Answer:
1+191.19
Step-by-step explanation:
To compute the various parameters for the proposed highway curve, we can follow these steps:
Given information:
- Bearing of the first tangent: N 28 E
- Bearing of the second tangent: N 76 W
- Degree of the curve: 9.5 degrees (using Chord Basis)

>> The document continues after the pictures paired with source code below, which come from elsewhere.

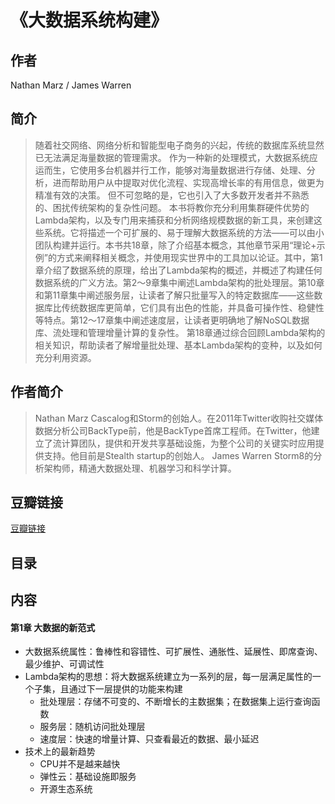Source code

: 《大数据系统构建》
=======================

## 作者
  Nathan Marz / James Warren   
  
## 简介
> 随着社交网络、网络分析和智能型电子商务的兴起，传统的数据库系统显然已无法满足海量数据的管理需求。 作为一种新的处理模式，大数据系统应运而生，它使用多台机器并行工作，能够对海量数据进行存储、处理、分析，进而帮助用户从中提取对优化流程、实现高增长率的有用信息，做更为精准有效的决策。 但不可忽略的是，它也引入了大多数开发者并不熟悉的、困扰传统架构的复杂性问题。
本书将教你充分利用集群硬件优势的Lambda架构，以及专门用来捕获和分析网络规模数据的新工具，来创建这些系统。它将描述一个可扩展的、易于理解大数据系统的方法——可以由小团队构建并运行。本书共18章，除了介绍基本概念，其他章节采用“理论+示例”的方式来阐释相关概念，并使用现实世界中的工具加以论证。其中，第1章介绍了数据系统的原理，给出了Lambda架构的概述，并概述了构建任何数据系统的广义方法。第2～9章集中阐述Lambda架构的批处理层。第10章和第11章集中阐述服务层，让读者了解只批量写入的特定数据库——这些数据库比传统数据库更简单，它们具有出色的性能，并具备可操作性、稳健性等特点。第12～17章集中阐述速度层，让读者更明确地了解NoSQL数据库、流处理和管理增量计算的复杂性。 第18章通过综合回顾Lambda架构的相关知识，帮助读者了解增量批处理、基本Lambda架构的变种，以及如何充分利用资源。

## 作者简介
> Nathan Marz Cascalog和Storm的创始人。在2011年Twitter收购社交媒体数据分析公司BackType前，他是BackType首席工程师。在Twitter，他建立了流计算团队，提供和开发共享基础设施，为整个公司的关键实时应用提供支持。他目前是Stealth startup的创始人。
James Warren Storm8的分析架构师，精通大数据处理、机器学习和科学计算。



## 豆瓣链接
[豆瓣链接](https://book.douban.com/subject/26960399/)

## 目录

## 内容

#### 第1章 大数据的新范式
* 大数据系统属性：鲁棒性和容错性、可扩展性、通胀性、延展性、即席查询、最少维护、可调试性
* Lambda架构的思想：将大数据系统建立为一系列的层，每一层满足属性的一个子集，且通过下一层提供的功能来构建
  - 批处理层：存储不可变的、不断增长的主数据集；在数据集上运行查询函数
  - 服务层：随机访问批处理层
  - 速度层：快速的增量计算、只查看最近的数据、最小延迟
* 技术上的最新趋势
  - CPU并不是越来越快
  - 弹性云：基础设施即服务
  - 开源生态系统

- Length of the chord (Chord Distance): 100.0 feet (assuming)
- Point of Curvature (PC) station: 1+185.64
Let's calculate the requested parameters:
a. Radius of the Curve (R):
R = 5729.5779 / Degree of Curve
R = 5729.5779 / 9.5
R ≈ 602.057 feet
b. Central Angle/Angle of Intersection (A):
A = 2 * Degree of Curve
A = 2 * 9.5
A = 19.0 degrees
c. Tangent Distance (T):
T = R * tan(A/2)
T = 602.057 * tan(19/2)
T ≈ 174.007 feet
d. External Distance (E):
E = R * (sec(A/2) - 1)
E = 602.057 * (sec(19/2) - 1)
E ≈ 8.926 feet
e. Middle Ordinate (M):
M = R * (1 - cos(A/2))
M = 602.057 * (1 - cos(19/2))
M ≈ 8.449 feet
f. Length of the Chord (C):
C = 2 * R * sin(A/2)
C = 2 * 602.057 * sin(19/2)
C ≈ 204.043 feet
g. Length of the Curve (L):
L = (π/180) * R * A
L = (π/180) * 602.057 * 19
L ≈ 361.74 feet
h. Compute the stationing of point A:
To find the station of point A with a deflection angle of 5.8 degrees from the PC (1+185.64), you can use the formula:
Station A = PC station + (Chord Distance / 2) * tan(deflection angle)
Station A = 1+185.64 + (204.043 / 2) * tan(5.8)
Station A ≈ 1+185.64 + 5.55 feet
So, point A is located at approximately station 1+191.19.